Sunday, July 9, 2017

Oak Openings Metropark - 03 Jul 2017

After last night's downpours the day was supposed to be nice. It was. I arrived at Oak Openings Metropark shortly after 7 am and enjoyed a nice morning watching Lark Sparrows, Eastern Bluebirds, Eastern Towhees, Field Sparrows, Red-headed Woodpeckers, and Chipping Sparrows.

Good start! A brightly-colored male Scarlet Tanager was a nice find as I drove slowly along Girdham Rd. toward the Metropark. It was far back in the field and I felt uncomfortable driving on the two-track where it was perched. So, as I back up another pair of Scarlet Tanagers appeared just outside the car window to my left. But, wouldn't you know it - the camera jammed. Dead batteries. Switched batteries, and still had a frozen shutter. Not a good start. But, the Girdham Rd. corridor was a gem of a habitat, and I could see why its so popular among birders.

I arrived at the Lark Sparrow nesting site and spotted several birds on the road ahead of me. But, they were uncooperative and would remain so for the rest of the morning. However, the Red-headed Woodpeckers were out and I would enjoy some nice digiscoping from 300' away.

This image of the Red-headed Woodpecker is almost identical to the one Paul Jacyk posted on Facebook yesterday. Same bird, same tree, same branch, and almost the same pose. Wild.

Baby birds were about. A fledgling Chipping Sparrow was foraging on the road ahead of me while an adult Chipper was foraging nearby. A short time later I'd find a fledgling Field Sparrow near the cemetery fence. Note the white eye-ring.

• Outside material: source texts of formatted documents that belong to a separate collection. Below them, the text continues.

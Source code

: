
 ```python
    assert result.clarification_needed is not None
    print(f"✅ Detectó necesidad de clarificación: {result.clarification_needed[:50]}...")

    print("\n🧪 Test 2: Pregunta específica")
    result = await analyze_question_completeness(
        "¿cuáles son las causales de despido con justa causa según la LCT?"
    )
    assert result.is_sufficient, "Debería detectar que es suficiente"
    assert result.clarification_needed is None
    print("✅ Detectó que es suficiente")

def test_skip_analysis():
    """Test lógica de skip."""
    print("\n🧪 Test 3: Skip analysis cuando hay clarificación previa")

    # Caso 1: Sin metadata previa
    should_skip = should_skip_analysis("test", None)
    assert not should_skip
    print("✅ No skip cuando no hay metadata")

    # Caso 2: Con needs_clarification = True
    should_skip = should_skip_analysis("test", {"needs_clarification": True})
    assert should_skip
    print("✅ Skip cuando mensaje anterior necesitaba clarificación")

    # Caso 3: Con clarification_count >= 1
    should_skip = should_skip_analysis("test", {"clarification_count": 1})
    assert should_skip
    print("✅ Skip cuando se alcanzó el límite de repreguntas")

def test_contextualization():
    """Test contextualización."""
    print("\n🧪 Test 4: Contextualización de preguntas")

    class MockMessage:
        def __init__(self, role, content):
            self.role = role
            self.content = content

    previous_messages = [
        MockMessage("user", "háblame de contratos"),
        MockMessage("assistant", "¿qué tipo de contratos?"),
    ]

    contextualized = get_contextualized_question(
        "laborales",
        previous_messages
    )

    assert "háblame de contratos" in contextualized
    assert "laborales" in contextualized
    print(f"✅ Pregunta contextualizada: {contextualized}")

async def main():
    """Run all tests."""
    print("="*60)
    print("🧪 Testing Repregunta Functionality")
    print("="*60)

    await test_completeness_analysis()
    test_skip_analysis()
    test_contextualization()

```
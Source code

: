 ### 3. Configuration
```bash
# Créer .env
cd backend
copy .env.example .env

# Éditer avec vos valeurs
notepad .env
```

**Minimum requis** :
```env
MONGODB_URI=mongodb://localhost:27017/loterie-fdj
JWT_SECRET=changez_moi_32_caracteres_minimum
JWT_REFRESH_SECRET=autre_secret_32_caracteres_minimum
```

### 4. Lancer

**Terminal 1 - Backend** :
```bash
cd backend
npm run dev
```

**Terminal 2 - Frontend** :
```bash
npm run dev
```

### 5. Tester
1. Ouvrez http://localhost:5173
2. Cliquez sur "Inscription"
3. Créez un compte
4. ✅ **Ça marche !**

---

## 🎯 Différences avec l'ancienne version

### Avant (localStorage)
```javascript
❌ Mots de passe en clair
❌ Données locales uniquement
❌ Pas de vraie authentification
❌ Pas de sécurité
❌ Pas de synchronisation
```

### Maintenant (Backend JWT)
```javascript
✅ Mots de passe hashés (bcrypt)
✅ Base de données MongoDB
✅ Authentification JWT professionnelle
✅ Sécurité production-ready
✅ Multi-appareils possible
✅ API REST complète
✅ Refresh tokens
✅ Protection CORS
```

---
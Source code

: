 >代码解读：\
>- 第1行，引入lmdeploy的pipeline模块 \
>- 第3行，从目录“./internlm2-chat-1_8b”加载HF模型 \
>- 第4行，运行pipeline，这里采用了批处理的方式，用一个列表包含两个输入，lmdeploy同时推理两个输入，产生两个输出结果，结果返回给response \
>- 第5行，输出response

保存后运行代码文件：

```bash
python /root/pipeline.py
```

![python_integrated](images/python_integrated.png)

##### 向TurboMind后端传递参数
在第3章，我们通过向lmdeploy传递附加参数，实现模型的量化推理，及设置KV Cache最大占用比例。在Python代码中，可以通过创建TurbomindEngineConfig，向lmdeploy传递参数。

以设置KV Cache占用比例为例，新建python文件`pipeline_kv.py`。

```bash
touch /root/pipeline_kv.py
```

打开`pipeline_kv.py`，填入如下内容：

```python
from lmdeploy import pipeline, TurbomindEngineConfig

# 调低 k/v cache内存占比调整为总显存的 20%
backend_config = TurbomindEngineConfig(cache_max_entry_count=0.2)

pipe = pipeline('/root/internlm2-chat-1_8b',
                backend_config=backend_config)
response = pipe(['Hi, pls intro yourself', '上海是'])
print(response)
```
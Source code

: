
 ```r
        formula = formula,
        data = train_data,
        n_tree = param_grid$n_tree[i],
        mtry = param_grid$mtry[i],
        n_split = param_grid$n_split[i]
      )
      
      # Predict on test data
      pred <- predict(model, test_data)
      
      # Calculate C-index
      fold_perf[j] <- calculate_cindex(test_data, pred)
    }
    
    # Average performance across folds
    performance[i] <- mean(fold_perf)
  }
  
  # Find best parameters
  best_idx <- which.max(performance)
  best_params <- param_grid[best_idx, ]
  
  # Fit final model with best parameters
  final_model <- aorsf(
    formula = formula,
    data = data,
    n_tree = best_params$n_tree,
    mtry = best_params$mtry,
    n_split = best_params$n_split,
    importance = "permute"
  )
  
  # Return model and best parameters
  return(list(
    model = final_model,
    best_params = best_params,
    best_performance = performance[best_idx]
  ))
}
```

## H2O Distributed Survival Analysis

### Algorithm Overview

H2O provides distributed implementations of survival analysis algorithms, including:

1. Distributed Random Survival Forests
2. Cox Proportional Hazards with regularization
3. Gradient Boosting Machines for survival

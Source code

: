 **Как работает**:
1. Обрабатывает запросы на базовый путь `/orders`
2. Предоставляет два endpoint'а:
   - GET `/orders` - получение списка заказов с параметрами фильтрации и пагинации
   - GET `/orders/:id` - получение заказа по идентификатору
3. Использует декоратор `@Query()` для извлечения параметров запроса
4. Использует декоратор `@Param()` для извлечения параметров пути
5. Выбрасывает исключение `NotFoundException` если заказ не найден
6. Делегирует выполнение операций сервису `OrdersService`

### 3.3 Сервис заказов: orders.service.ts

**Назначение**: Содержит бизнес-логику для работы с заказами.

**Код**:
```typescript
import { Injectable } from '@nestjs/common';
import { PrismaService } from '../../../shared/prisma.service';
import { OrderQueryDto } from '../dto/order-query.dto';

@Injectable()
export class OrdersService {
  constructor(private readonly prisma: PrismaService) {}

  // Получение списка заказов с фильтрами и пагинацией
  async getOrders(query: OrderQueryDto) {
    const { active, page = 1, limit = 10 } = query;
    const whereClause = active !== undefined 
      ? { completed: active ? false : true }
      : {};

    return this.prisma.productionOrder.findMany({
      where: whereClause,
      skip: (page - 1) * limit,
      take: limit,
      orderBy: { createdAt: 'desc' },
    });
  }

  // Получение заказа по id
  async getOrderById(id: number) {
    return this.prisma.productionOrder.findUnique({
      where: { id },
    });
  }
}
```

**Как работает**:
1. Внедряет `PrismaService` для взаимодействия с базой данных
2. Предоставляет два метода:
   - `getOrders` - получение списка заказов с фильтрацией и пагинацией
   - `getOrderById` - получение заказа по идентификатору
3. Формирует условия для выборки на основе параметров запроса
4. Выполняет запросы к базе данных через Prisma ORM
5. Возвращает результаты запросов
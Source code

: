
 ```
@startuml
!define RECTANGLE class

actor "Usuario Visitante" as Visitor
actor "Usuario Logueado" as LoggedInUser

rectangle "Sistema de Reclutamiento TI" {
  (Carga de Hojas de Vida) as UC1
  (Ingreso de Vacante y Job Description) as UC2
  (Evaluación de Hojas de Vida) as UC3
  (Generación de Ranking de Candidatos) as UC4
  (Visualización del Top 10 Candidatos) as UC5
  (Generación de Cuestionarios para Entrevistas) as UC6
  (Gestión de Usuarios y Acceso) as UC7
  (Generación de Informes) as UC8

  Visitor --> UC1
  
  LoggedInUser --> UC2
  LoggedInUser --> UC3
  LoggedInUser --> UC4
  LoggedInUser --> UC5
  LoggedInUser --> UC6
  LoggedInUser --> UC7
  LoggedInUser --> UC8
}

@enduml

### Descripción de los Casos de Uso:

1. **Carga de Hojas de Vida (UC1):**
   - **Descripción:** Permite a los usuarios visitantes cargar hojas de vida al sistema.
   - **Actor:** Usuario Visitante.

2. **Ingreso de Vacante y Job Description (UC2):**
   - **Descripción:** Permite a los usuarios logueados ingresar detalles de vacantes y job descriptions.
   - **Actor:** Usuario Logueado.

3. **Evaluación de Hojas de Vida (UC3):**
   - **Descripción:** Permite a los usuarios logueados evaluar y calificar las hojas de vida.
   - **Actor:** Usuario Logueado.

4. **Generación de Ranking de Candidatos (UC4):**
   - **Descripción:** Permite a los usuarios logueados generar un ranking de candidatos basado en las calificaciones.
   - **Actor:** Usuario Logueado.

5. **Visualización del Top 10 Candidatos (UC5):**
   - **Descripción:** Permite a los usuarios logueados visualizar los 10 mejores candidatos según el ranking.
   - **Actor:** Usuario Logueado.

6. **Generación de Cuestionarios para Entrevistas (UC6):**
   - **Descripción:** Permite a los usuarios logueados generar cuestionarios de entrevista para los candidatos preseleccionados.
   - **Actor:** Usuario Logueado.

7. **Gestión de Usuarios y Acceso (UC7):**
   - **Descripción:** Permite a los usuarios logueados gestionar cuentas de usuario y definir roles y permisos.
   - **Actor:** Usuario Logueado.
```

I then drove by the Lodge and headed back toward the airport to look for Grasshopper Sparrows. I wasn't disappointed. From a side road I was able to digiscope several birds at fairly close range, but they didn't stay around long.

Another loop through the Metropark kicked up a pair of Common Yellowthroats, and another attempt at the Red-headed Woodpeckers.

I was happy to see this juvenile Eastern Phoebe singing "Fee-BEE". It helped me verify identification of not only it, but the exact same-looking bird that was in my yard late last evening. The cinnamon wing bars and dark beak, grayish chest,  and light tail pumping are also nice clues.

Other highlight birds seen or heard included Wood Thrush, Brown Thrasher, Red-tailed Hawk, Summer Tanager, Red-eyed and Warbling Vireos, and Indigo Buntings.